After the 9 January landings. the destroyer's mission changed to call fire and night harassing fire in support of the troops. Then, from 11 to 18 January, she stood off Lingayen Gulf with TG 77.2 to protect the approaches from incursion by enemy surface forces. On the 18th, she reentered the gulf to resume support duty for forces ashore and to contribute to the anchorage's air and antisubmarine defenses. On 3 February, the warship bombarded abandoned enemy barges to assure that they would not be used against the invasion force or as evacuation vehicles. She then resumed her antisubmarine and air defense role until 15 February, when she departed Lingayen Gulf to escort Lindenwald (LSD-6) and Epping Forest (LSD-4) to Guam.
After returning briefly to Lingayen Gulf, William D. Porter moved on to Leyte to prepare for the assault on Okinawa. She remained at Leyte during the first half of March; then joined the gunfire support unit attached to the Western Islands Attack Group for a week of gunnery practice at Cabugan Island. She departed the Philippines on 21 March, reached the Ryukyu Islands on the morning of the 25th, and began supporting the virtually unopposed occupation of Kerama Retto. Between 25 March and 1 April, she provided antiaircraft and antisubmarine protection for the ships in the Kerama roadstead, while performing some fire support duties in response to what little resistance the troops met ashore on the islets of Kerama Retto.
However, by the time the main assault on Okinawa began on the morning of 1 April, she had been reassigned to TF 54, Rear Admiral Morton L. Deyo's Gunfire and Covering Force. During her association with that task organization, William D. Porter rendered fire support for the troops conquering Okinawa, provided antisubmarine and antiaircraft defenses for the larger warships of TF 54, and protected minesweepers during their operations. Between 1 April and 5 May, she expended in excess of 8,500 rounds of 5-inch shells both at shore targets and at enemy aircraft during the almost incessant aerial attacks on the invasion force. During that period, she added five additional plane kills to her tally.

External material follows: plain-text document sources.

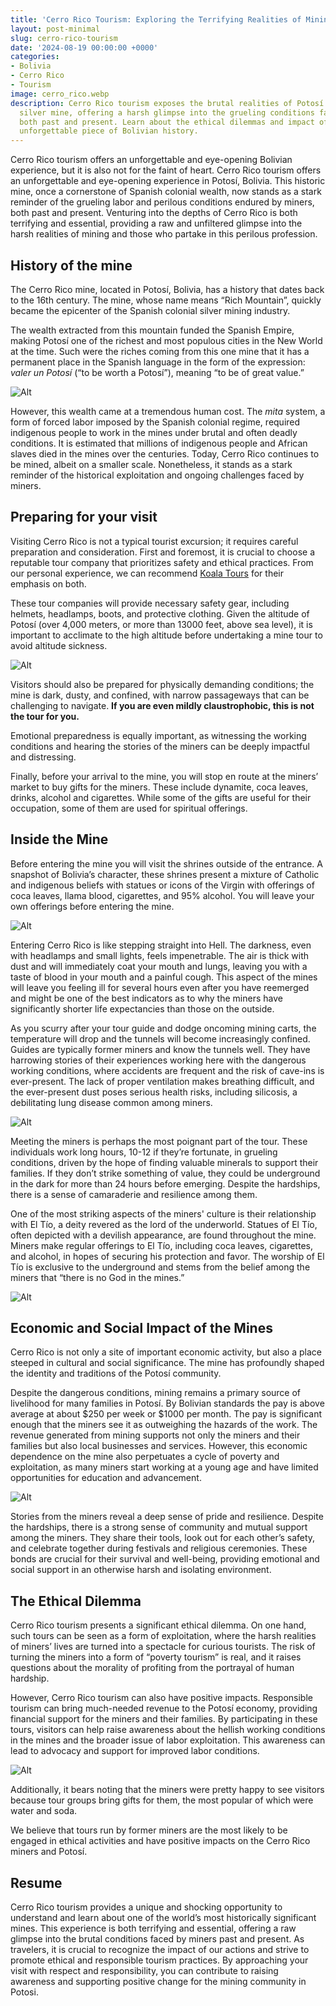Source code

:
 ```yaml
---
title: 'Cerro Rico Tourism: Exploring the Terrifying Realities of Mining'
layout: post-minimal
slug: cerro-rico-tourism
date: '2024-08-19 00:00:00 +0000'
categories:
- Bolivia
- Cerro Rico
- Tourism
image: cerro_rico.webp
description: Cerro Rico tourism exposes the brutal realities of Potosí’s historic
  silver mine, offering a harsh glimpse into the grueling conditions faced by miners
  both past and present. Learn about the ethical dilemmas and impact of visiting this
  unforgettable piece of Bolivian history.
---
```


Cerro Rico tourism offers an unforgettable and eye-opening Bolivian experience, but it is also not for the faint of heart. Cerro Rico tourism offers an unforgettable and eye-opening experience in Potosí, Bolivia. This historic mine, once a cornerstone of Spanish colonial wealth, now stands as a stark reminder of the grueling labor and perilous conditions endured by miners, both past and present. Venturing into the depths of Cerro Rico is both terrifying and essential, providing a raw and unfiltered glimpse into the harsh realities of mining and those who partake in this perilous profession.

## History of the mine

The Cerro Rico mine, located in Potosí, Bolivia, has a history that dates back to the 16th century. The mine, whose name means “Rich Mountain”, quickly became the epicenter of the Spanish colonial silver mining industry. 

The wealth extracted from this mountain funded the Spanish Empire, making Potosí one of the richest and most populous cities in the New World at the time. Such were the riches coming from this one mine that it has a permanent place in the Spanish language in the form of the expression: _valer un Potosí_ (“to be worth a Potosí”), meaning “to be of great value.”

![Alt][3]

However, this wealth came at a tremendous human cost. The _mita_ system, a form of forced labor imposed by the Spanish colonial regime, required indigenous people to work in the mines under brutal and often deadly conditions. It is estimated that millions of indigenous people and African slaves died in the mines over the centuries. Today, Cerro Rico continues to be mined, albeit on a smaller scale. Nonetheless, it stands as a stark reminder of the historical exploitation and ongoing challenges faced by miners.


## Preparing for your visit

Visiting Cerro Rico is not a typical tourist excursion; it requires careful preparation and consideration. First and foremost, it is crucial to choose a reputable tour company that prioritizes safety and ethical practices. From our personal experience, we can recommend [Koala Tours](https://koalabolivia.com.bo/) for their emphasis on both.

These tour companies will provide necessary safety gear, including helmets, headlamps, boots, and protective clothing. Given the altitude of Potosí (over 4,000 meters, or more than 13000 feet, above sea level), it is important to acclimate to the high altitude before undertaking a mine tour to avoid altitude sickness. 

![Alt][6]

Visitors should also be prepared for physically demanding conditions; the mine is dark, dusty, and confined, with narrow passageways that can be challenging to navigate. **If you are even mildly claustrophobic, this is not the tour for you.** 

Emotional preparedness is equally important, as witnessing the working conditions and hearing the stories of the miners can be deeply impactful and distressing. 

Finally, before your arrival to the mine, you will stop en route at the miners’ market to buy gifts for the miners. These include dynamite, coca leaves, drinks, alcohol and cigarettes. While some of the gifts are useful for their occupation, some of them are used for spiritual offerings.



## Inside the Mine

Before entering the mine you will visit the shrines outside of the entrance. A snapshot of Bolivia’s character, these shrines present a mixture of Catholic and indigenous beliefs with statues or icons of the Virgin with offerings of coca leaves, llama blood, cigarettes, and 95% alcohol. You will leave your own offerings before entering the mine.

![Alt][1]


Entering Cerro Rico is like stepping straight into Hell. The darkness, even with headlamps and small lights, feels impenetrable. The air is thick with dust and will immediately coat your mouth and lungs, leaving you with a taste of blood in your mouth and a painful cough. This aspect of the mines will leave you feeling ill for several hours even after you have reemerged and might be one of the best indicators as to why the miners have significantly shorter life expectancies than those on the outside.

As you scurry after your tour guide and dodge oncoming mining carts, the temperature will drop and the tunnels will become increasingly confined. Guides are typically former miners and know the tunnels well. They have harrowing stories of their experiences working here with the dangerous working conditions, where accidents are frequent and the risk of cave-ins is ever-present. The lack of proper ventilation makes breathing difficult, and the ever-present dust poses serious health risks, including silicosis, a debilitating lung disease common among miners.

![Alt][2]

Meeting the miners is perhaps the most poignant part of the tour. These individuals work long hours, 10-12 if they’re fortunate, in grueling conditions, driven by the hope of finding valuable minerals to support their families. If they don’t strike something of value, they could be underground in the dark for more than 24 hours before emerging. Despite the hardships, there is a sense of camaraderie and resilience among them.

One of the most striking aspects of the miners' culture is their relationship with El Tío, a deity revered as the lord of the underworld. Statues of El Tío, often depicted with a devilish appearance, are found throughout the mine. Miners make regular offerings to El Tío, including coca leaves, cigarettes, and alcohol, in hopes of securing his protection and favor. The worship of El Tío is exclusive to the underground and stems from the belief among the miners that “there is no God in the mines.”

![Alt][5]



## Economic and Social Impact of the Mines

Cerro Rico is not only a site of important economic activity, but also a place steeped in cultural and social significance. The mine has profoundly shaped the identity and traditions of the Potosí community.

Despite the dangerous conditions, mining remains a primary source of livelihood for many families in Potosí. By Bolivian standards the pay is above average at about $250 per week or $1000 per month. The pay is significant enough that the miners see it as outweighing the hazards of the work. The revenue generated from mining supports not only the miners and their families but also local businesses and services. However, this economic dependence on the mine also perpetuates a cycle of poverty and exploitation, as many miners start working at a young age and have limited opportunities for education and advancement.

![Alt][4]

Stories from the miners reveal a deep sense of pride and resilience. Despite the hardships, there is a strong sense of community and mutual support among the miners. They share their tools, look out for each other’s safety, and celebrate together during festivals and religious ceremonies. These bonds are crucial for their survival and well-being, providing emotional and social support in an otherwise harsh and isolating environment.



## The Ethical Dilemma

Cerro Rico tourism presents a significant ethical dilemma. On one hand, such tours can be seen as a form of exploitation, where the harsh realities of miners’ lives are turned into a spectacle for curious tourists. The risk of turning the miners into a form of “poverty tourism” is real, and it raises questions about the morality of profiting from the portrayal of human hardship.

However, Cerro Rico tourism can also have positive impacts. Responsible tourism can bring much-needed revenue to the Potosí economy, providing financial support for the miners and their families. By participating in these tours, visitors can help raise awareness about the hellish working conditions in the mines and the broader issue of labor exploitation. This awareness can lead to advocacy and support for improved labor conditions.

![Alt][7]

Additionally, it bears noting that the miners were pretty happy to see visitors because tour groups bring gifts for them, the most popular of which were water and soda.

We believe that tours run by former miners are the most likely to be engaged in ethical activities and have positive impacts on the Cerro Rico miners and Potosí.


## Resume

Cerro Rico tourism provides a unique and shocking opportunity to understand and learn about one of the world’s most historically significant mines. This experience is both terrifying and essential, offering a raw glimpse into the brutal conditions faced by miners past and present. As travelers, it is crucial to recognize the impact of our actions and strive to promote ethical and responsible tourism practices. By approaching your visit with respect and responsibility, you can contribute to raising awareness and supporting positive change for the mining community in Potosi. 


[1]: /images/blog/cerrorico/altar.jpg "Cerro Rico Tourism"
[2]: /images/blog/cerrorico/dynamite.png "Cerro Rico Tourism"
[3]: /images/blog/cerrorico/tunnel.png "Cerro Rico Tourism"
[4]: /images/blog/cerrorico/cart.png "Cerro Rico Tourism"
[5]: /images/blog/cerrorico/eltio.jpeg "Cerro Rico Tourism"
[6]: /images/blog/cerrorico/cerroricomtn.jpeg "Cerro Rico Tourism"
[7]: /images/blog/cerrorico/martincerrorico.png "Cerro Rico Tourism"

The constant air raids launched from Kyushu and Formosa prompted the Americans to establish a cordon of radar picket ships around Okinawa, and it was to this duty that William D. Porter switched in early May. Between 5 May and 9 June, she stood picket duty, warned the fleet of the approach of enemy air raids, and vectored interceptors out to meet the attackers. She brought down another enemy plane with her own guns; and fighters under her direction accounted for seven more.
On 10 June 1945, William D. Porter fell victim to a unique though fatal kamikaze attack. At 0815 that morning, an obsolete "Val" dive-bomber dropped unheralded out of the clouds and made straight for the warship. The destroyer managed to evade the suicide plane, and it splashed down close aboard her. Somehow, the explosive-laden plane ended up directly beneath William D. Porter before it exploded. Suddenly the warship was lifted out of the water and then dropped back again. She lost power and suffered broken steam lines. A number of fires also broke out. For three hours, her crew struggled courageously to put out the fires, repair the damage, and keep the ship afloat. The crew's efforts, however, availed nought, and, 12 minutes after the order to abandon ship went out, William D. Porter heeled over to starboard and sank by the stern. Miraculously, her crew suffered no fatal injuries. The warship's name was struck from the Navy list on 11 July 1945.
William D. Porter received four battle stars for her service in World War II.